Hello. I am conducting a CFA (MLR estimator) with three, continuous indicators across 4 groups. For one of my groups, I get one non-significant, negative (near zero, within 95% CI) residual variance when my intercepts are freely estimated and factor mean is set to 0 for all groups (my Model 1). I could set the residual variance to 0, but then I get a standardized factor loading and r-square of 1.000, which I consider non-"useful" information. If I re-run Model 1 for just that group, I get the same results.
But, when I constrain factor loadings to be equal across groups (free intercepts, factor mean at 0) for my Model 2, I get a positive residual variance for that variable and group (.609), which is a value still within the original 95% CI of Model 1. To re-run Model 1, might I set the residual variance for that variable for that group to .609 instead of zero so that I might get "usable" estimates?
bmuthen posted on Saturday, February 26, 2005 - 4:54 pm
If the model with invariant loadings fits well, you could make an argument that what you propose is reasonable - you are borrowing information from the other groups to get a better estimate for that residual variance. It is a bit ad hoc, however, since the fixed value of .609 has sampling variability so the resulting SEs of the model might need to be taken with a grain of salt (i.e. work with conservative tests of parameter significance).
rpaxton posted on Saturday, February 18, 2006 - 9:06 pm
I and trying to confirm the factor structure of 2 second order CFA's with 5 factors each. For some reason the residual variance for one of the factors is negative. Would you recommend deleting that factor? What steps should be taken to handle this situation.
bmuthen posted on Sunday, February 19, 2006 - 2:45 pm
You could fix that residual variance at zero. That would mean that that first-order factor is a perfect indicator of the second-order factor - this happens in some instances.

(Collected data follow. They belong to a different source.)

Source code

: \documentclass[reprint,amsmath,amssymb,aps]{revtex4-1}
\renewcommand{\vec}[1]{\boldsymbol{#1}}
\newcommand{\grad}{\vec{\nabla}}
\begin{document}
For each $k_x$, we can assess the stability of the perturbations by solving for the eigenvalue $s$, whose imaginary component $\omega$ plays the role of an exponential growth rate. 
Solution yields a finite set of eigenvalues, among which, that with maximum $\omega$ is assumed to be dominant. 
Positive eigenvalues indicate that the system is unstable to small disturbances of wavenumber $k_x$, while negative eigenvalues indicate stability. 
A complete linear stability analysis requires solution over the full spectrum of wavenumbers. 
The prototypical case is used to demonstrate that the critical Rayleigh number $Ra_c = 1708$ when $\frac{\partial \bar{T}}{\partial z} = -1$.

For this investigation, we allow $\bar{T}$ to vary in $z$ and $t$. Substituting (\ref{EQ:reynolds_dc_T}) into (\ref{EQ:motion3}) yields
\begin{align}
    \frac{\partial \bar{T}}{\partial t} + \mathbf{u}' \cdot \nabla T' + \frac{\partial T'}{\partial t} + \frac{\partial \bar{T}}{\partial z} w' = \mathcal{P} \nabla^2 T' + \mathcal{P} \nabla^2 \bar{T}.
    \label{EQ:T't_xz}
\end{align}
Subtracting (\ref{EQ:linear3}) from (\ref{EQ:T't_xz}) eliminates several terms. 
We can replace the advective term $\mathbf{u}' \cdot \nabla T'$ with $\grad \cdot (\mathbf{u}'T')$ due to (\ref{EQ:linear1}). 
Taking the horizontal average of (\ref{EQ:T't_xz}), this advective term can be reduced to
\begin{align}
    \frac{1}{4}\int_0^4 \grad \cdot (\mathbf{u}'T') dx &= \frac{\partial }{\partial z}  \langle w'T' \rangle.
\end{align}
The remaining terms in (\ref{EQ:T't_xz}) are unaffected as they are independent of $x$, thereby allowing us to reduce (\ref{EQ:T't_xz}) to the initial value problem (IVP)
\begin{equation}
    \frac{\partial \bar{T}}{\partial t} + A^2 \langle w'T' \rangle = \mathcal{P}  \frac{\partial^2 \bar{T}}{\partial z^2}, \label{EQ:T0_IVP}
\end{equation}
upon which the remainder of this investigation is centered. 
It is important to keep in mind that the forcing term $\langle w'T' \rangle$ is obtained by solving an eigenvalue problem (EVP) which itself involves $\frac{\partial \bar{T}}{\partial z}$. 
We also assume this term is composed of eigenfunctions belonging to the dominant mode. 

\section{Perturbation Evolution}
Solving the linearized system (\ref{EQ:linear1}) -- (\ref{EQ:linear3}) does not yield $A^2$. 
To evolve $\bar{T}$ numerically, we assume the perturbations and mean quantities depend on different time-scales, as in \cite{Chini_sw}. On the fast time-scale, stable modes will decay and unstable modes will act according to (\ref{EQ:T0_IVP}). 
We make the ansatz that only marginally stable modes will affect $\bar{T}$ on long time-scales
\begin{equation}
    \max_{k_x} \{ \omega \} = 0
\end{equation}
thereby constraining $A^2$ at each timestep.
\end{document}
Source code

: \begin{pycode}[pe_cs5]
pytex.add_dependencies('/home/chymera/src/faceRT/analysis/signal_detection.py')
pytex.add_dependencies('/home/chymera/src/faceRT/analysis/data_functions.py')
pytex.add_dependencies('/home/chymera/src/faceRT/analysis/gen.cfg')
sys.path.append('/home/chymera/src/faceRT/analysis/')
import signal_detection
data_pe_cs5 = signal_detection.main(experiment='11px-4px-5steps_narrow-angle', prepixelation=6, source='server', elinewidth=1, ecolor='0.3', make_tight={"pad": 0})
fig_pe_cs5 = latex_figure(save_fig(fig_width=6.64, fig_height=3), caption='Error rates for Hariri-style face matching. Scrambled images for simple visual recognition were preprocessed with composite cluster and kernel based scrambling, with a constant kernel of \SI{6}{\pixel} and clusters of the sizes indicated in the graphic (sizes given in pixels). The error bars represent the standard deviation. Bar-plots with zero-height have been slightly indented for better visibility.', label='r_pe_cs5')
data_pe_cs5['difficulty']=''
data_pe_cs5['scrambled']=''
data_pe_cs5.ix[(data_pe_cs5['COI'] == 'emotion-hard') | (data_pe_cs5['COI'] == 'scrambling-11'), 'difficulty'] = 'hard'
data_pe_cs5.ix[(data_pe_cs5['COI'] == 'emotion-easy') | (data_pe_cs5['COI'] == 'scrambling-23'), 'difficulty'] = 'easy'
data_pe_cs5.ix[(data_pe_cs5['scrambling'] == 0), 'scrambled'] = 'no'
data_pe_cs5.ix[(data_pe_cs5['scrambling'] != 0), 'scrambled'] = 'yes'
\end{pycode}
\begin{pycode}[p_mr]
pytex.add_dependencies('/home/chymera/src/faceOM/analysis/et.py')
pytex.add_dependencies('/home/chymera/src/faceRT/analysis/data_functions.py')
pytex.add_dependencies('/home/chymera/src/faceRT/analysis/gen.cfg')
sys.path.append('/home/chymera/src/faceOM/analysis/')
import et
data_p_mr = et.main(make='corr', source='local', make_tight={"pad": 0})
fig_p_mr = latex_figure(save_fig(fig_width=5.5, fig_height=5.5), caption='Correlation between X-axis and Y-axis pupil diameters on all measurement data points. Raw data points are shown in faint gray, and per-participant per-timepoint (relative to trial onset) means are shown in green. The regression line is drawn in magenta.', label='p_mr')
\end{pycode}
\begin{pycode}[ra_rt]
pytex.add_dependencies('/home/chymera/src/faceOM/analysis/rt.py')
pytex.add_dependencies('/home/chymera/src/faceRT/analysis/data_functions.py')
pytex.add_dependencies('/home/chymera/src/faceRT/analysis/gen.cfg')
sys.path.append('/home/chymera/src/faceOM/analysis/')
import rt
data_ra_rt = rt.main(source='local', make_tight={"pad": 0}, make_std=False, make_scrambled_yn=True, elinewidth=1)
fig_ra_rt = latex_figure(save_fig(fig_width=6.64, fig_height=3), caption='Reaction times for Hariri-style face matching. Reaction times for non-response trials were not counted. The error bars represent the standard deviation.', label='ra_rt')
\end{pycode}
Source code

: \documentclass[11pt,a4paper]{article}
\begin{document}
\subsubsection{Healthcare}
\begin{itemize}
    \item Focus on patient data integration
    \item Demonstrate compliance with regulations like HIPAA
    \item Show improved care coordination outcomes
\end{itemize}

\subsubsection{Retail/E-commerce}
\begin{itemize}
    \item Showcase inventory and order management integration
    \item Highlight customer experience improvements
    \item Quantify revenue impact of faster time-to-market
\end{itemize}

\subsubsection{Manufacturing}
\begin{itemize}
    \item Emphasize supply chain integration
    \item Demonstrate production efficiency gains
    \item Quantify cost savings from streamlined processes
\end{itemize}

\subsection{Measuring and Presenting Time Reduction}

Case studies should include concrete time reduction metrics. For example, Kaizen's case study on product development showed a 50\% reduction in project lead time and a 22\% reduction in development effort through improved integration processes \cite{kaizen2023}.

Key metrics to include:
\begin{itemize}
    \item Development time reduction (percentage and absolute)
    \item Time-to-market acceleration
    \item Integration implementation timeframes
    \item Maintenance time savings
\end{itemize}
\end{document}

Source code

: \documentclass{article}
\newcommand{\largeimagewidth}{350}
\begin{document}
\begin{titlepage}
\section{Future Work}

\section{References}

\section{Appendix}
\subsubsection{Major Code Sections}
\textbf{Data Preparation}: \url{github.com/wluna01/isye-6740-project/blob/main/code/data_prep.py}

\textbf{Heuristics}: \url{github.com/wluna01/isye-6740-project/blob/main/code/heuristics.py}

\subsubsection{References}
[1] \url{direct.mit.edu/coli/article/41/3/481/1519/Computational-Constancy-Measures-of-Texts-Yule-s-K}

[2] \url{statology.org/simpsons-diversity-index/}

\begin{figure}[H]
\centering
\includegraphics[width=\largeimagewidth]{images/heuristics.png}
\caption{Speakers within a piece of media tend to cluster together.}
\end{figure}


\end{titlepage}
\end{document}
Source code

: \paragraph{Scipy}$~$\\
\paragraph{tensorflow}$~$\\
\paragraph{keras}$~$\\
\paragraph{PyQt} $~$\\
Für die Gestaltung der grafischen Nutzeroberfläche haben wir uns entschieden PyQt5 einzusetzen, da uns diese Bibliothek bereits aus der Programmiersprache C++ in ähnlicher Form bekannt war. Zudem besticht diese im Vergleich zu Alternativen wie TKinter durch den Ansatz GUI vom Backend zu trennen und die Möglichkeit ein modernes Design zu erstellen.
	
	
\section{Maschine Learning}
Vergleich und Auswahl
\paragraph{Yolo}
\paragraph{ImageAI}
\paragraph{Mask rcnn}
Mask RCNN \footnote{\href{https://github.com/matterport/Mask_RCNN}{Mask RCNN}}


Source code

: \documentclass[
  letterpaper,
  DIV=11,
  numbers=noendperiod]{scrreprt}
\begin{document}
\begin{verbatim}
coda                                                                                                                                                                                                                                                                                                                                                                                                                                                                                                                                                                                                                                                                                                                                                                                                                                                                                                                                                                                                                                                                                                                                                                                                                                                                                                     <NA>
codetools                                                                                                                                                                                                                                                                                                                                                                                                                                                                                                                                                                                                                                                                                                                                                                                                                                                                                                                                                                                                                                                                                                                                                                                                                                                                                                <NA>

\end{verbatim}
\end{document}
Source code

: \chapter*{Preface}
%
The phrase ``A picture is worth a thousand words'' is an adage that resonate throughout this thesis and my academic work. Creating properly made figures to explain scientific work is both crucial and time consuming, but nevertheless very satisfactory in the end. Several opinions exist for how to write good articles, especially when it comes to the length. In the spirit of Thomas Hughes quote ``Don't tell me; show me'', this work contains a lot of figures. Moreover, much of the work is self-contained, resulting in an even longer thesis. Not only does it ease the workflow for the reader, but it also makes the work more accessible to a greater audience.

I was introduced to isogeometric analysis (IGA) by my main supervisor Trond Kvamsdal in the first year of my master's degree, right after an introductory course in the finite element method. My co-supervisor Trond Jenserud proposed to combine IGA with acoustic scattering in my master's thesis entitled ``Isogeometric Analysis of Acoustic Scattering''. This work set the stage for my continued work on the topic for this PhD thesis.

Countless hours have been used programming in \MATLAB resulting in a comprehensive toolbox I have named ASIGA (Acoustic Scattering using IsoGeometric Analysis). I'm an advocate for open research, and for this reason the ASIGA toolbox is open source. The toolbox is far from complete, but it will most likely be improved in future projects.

rpaxton posted on Sunday, February 19, 2006 - 4:27 pm
How would I fix the residual variance to zero. This is my model statement: f1 by var2-var3; . . . F10 by var27-var30; exper by f1-f5; behav by f6-f10; !............................... Should I just say F9@0 below the final statement. Thanks
bmuthen posted on Sunday, February 19, 2006 - 4:42 pm
Valeriana posted on Tuesday, March 21, 2006 - 7:41 am
Hi, I´m trying to use a CFA model to test convergent and discriminant validity. Though, almost all the residual variance are non-significant. If I fix them at zero, indexes such as "composite reliability" or "average variance extracted" or any other reliability index will be inflated. What should I do? Thank´s.
After looking through various discussion boards, I figured out how to fix my problem of having a negative residual variance for my variable dep3. I just added a line dep3@0 to the model command:
VARIABLE: NAMES ARE ...; MISSING = ALL (99); USEVAR = dep1 dep2 dep3 critsen1 critgf1 das1; ANALYSIS: TYPE = MEANSTRUCTURE MISSING; MODEL: i s | dep1@1dep2@2dep3@3; i s ON critsen1 critgf1 das1; dep3@0; OUTPUT: TECH4 SAMPSTAT STANDARDIZED MODINDICES (3.84);
I am pleased to have figured out how to fix the problem. However, I do not fully understand why setting that residual variance to zero allowed the model to run. Can you offer me any help in understanding this at a more applied level? Thanks!
Fixing a negative residual variance is done if the residual variance is a small negative value and not signficant. Othwerwise, the model should be changed.
The reason that this is a problem is that variances cannot be negative by definition.
Suzanne Jak posted on Tuesday, April 22, 2008 - 1:09 am
I'm fitting 2 first-order and 1 second-order factor on 7 continuous observed variables. Using scaling in lambda, the residual variance of de first factor is negative. My model runs well when I fix the variance of this factor to 1, and remain the factorlading of the first factor to be 1.
Q1: Is this bad practice? Q2: I thought it is useless to have 1 indicator for a factor, so I regressed de variable 'kub' direct on de 2-order factor. Is this ok?
This is my input:
Title: factormodel met weging sommen op 2 factoren, f1 fixed op 1
Data: FILE IS schaal.dat;
Variable: NAMES ARE ana cijf fig kub som syl voc w; WEIGHT IS w;
Analysis: ESTIMATOR = MLR;
Model: f1 BY fig ana syl cijf som; f1@1; f2 BY som voc; f3 BY f1 f2 kub;
You should not set the metric of the factor by both fixing a factor loading to one and fixing the factor variance to one. If you relax one of these restrictions, the model is not identified. You need a minimum of three first-order factors for the model to be identified without making perhaps unrealistic restrictions on the model.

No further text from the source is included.